Agent Romanoff had offered to tag along, turned out Steve politely turning down her offer and coming here alone was the right decision, for it would be a waste of time, her time. The base was recently empty. Whoever was here, left in a hurry. "Damnit," Steve cursed under his breath. He was so close it was frustrating. They knew he was coming, then.

Though Steve wouldn't just leave. He didn't go through all the trouble coming here just so he could leave the minute he realized it was yet another dead end. There were doors. Rooms. The place was basically a maze, and even if HYDRA took everything that might help Steve track them down, Steve thought it wouldn't hurt checking. With his shield held up in front of him, Steve started with the closest room on his left.

He was... irritated. He didn't know what he hoped to find, but he hoped he would find something. So far, after thoroughly examining room after room, the Captain had no luck. The last room at the end of the corridor proved this little trip of his was, indeed, a total waste of time.

There was nothing. Not a living soul. Not a single thing that would be useful or even interesting. Just garbages. HYDRA may have left in a hurry, but they did manage not to leave anything important behind. Steve sighed, he hated feeling defeated, but right now he felt just that. That no matter how fast he ran, his enemies were always one step ahead and he was so damn exhausted.

But it was what it was. They were smart, and, as much as Steve hated to admit, perhaps smarter than him. He was on his way out when his foot stepped on something. A floor, of course it was a floor, except it cracked underneath his weight and it shifted just slightly, just enough for Steve to feel it through his boot. What the hell, Steve crouched down, there was a rug. There wasn't a rug anywhere in the base except here on the spot. Which could mean nothing, but Steve got a strange feeling in his chest that it was something.

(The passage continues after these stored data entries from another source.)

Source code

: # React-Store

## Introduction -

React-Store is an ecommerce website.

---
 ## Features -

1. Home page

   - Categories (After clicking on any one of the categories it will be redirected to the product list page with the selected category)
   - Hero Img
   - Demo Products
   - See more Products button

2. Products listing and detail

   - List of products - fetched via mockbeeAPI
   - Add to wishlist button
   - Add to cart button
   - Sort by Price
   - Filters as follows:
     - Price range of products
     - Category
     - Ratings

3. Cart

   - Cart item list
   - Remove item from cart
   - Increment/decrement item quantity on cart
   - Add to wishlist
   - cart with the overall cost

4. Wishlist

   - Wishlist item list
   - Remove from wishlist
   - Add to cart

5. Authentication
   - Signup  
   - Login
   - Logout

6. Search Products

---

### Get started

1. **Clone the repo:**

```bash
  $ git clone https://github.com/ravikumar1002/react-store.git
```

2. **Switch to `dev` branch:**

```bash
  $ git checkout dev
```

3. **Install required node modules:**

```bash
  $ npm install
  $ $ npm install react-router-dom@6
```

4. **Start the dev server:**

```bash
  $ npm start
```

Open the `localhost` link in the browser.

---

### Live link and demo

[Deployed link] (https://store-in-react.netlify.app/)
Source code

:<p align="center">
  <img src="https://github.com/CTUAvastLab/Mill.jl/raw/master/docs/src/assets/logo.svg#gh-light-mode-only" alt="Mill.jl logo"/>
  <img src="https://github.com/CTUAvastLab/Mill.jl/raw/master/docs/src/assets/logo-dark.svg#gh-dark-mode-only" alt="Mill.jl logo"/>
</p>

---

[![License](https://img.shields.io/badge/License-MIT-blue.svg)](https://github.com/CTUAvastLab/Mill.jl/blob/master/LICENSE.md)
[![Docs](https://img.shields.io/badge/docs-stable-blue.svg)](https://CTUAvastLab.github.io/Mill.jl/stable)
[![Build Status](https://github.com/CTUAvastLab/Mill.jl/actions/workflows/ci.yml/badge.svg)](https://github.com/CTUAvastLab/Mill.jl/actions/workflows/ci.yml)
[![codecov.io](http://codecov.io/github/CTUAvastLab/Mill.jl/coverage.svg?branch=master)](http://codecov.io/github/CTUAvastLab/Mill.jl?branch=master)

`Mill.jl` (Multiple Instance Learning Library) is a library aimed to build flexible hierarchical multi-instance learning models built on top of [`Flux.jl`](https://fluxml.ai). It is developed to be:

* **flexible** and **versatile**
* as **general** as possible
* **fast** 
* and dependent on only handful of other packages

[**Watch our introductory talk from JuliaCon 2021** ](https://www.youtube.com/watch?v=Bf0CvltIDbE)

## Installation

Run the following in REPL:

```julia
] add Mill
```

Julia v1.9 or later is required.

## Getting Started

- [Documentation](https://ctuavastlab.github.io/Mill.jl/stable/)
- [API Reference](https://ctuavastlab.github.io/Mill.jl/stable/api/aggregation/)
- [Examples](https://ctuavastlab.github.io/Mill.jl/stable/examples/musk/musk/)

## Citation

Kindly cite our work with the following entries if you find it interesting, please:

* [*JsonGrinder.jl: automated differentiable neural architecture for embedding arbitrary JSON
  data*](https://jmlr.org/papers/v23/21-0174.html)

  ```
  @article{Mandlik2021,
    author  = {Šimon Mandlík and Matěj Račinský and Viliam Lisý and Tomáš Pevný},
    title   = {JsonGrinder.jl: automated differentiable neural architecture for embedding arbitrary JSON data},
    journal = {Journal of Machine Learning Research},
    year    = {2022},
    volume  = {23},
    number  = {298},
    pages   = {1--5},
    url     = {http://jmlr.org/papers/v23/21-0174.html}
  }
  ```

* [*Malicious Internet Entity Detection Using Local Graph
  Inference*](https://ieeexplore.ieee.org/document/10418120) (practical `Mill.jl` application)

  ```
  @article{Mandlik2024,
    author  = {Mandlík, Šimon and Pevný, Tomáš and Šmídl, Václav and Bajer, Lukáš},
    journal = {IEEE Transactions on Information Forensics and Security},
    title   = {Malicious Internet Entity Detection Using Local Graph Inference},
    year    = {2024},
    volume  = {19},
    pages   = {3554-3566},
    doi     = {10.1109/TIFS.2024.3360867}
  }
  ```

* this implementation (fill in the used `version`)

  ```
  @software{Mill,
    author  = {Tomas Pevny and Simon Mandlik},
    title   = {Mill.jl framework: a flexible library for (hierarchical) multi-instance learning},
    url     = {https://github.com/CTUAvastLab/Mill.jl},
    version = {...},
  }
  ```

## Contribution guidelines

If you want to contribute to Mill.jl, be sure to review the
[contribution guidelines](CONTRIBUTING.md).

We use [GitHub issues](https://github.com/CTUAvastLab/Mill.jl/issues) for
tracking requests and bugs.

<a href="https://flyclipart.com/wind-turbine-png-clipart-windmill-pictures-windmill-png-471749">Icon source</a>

He pulled the rug away, and if he could, he might just jump around and cry tears of joy. The spark of hope flared up in Steve's chest. His little trip might not be a waste of time, after all. There was a door. A secret door on the floor that he figured would lead into yet another underground level, deeper into the ground than this underground base Steve already was in.

There was a lock attached to it. Steve gave it a light tug, just to measure its ability. It wasn't really a problem, it would be a problem for someone without the serum - Steve had been given, injected into their bloodstream that rendered them God-like strength. Once the light tug failed, Steve gave it a hard yank and, just like expected, the lock gave out and so was the door, creaking open with nothing more to shelter whatever secret it might hold.

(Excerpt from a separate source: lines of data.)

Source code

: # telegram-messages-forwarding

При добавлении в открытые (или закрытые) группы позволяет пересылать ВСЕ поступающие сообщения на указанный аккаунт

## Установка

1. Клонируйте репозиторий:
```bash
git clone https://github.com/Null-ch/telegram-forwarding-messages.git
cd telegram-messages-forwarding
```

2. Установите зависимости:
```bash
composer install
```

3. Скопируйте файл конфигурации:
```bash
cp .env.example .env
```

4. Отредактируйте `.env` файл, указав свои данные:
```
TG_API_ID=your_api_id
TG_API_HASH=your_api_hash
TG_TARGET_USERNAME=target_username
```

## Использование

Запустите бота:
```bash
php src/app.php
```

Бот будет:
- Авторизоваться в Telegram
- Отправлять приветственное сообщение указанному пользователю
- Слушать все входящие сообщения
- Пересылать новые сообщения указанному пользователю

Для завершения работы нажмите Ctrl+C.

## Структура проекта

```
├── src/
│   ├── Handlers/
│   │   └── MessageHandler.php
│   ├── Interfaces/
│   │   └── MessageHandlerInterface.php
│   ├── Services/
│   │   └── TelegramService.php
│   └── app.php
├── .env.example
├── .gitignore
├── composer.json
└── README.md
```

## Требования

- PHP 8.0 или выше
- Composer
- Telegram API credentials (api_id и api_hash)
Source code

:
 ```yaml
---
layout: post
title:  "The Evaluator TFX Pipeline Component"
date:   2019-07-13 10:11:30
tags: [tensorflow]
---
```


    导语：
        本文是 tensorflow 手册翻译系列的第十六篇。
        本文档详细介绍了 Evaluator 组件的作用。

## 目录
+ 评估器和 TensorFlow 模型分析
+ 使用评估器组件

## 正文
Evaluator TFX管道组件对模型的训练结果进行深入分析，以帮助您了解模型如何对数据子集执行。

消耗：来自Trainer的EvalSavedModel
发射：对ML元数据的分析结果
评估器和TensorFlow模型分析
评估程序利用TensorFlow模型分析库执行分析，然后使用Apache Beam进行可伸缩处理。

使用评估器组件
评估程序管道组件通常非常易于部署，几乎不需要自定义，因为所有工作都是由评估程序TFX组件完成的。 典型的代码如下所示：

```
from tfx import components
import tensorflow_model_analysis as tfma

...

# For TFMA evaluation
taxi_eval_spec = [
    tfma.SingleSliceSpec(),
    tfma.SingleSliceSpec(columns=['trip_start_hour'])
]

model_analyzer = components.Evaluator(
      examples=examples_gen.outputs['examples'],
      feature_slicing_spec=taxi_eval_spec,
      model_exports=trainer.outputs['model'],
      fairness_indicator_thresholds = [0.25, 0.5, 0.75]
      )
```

Looking down, there was a set of stairs leading down to darkness awaiting. And just by looking at the extremely narrow and seemingly airless passage gave Steve claustrophobia vibes. He took a deep breath and tightened the grip of his shield, preparing himself for anything. Then he started descending the stairs.

Once reaching the ground, Steve silently thanked the Lord he brought a flashlight with him. Here it was pitch black, it wasn't like someone had turned off the light or threw a bag over his head but it felt exactly like he had suddenly gone blind. Here it was that dark. Steve clicked his flashlight open and let the beam shine through his surroundings, studying what was around him.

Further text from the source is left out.